### Instructions to follow:
Identify each line in the records below that contains the word "textwidth", and copy it.

((

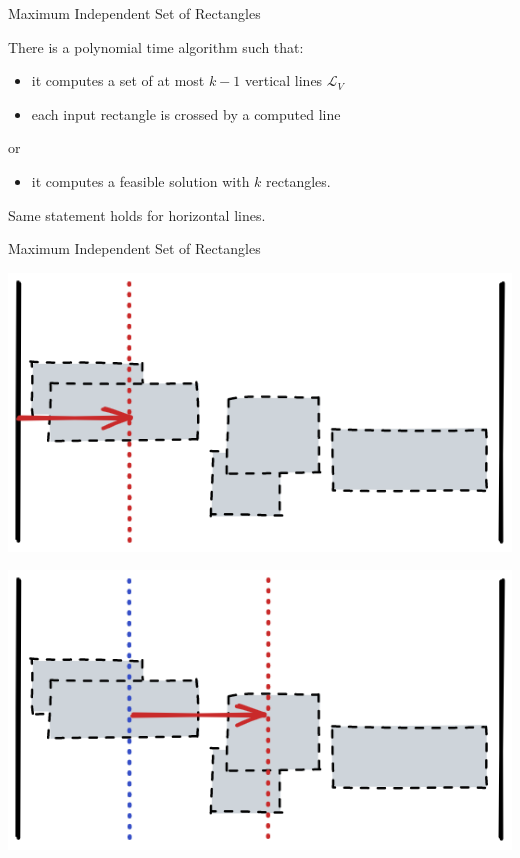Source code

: \documentclass[handout,usenames,dvipsnames]{beamer}
\begin{document}
\begin{frame}{Maximum Independent Set of Rectangles}
    \begin{lm}
        There is a polynomial time algorithm such that: 
        \pause
        \begin{itemize}
            \item it computes a set of at most $k - 1$ vertical lines $\mathcal{L}_V$
            \pause
            \item each input rectangle is crossed by a computed line
        \end{itemize}
        or
        \pause
        \begin{itemize}
        
            \item it computes a feasible solution with $k$ rectangles.
        \end{itemize}
        \pause
        Same statement holds for horizontal lines.
    \end{lm}
\end{frame}

\begin{frame}{Maximum Independent Set of Rectangles}
    \begin{minipage}{0.45\textwidth}
        
        \includegraphics[width=\textwidth]{l1c1.png}
    \end{minipage}\hfill
    \begin{minipage}{0.45\textwidth}
        \begin{center}
            \includegraphics[width=\textwidth]{l1c2.png}
        \end{center}
    \end{minipage}
\end{frame}
\end{document}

))

### Task response:
    \begin{minipage}{0.45\textwidth}
        \includegraphics[width=\textwidth]{l1c1.png}
    \begin{minipage}{0.45\textwidth}
            \includegraphics[width=\textwidth]{l1c2.png}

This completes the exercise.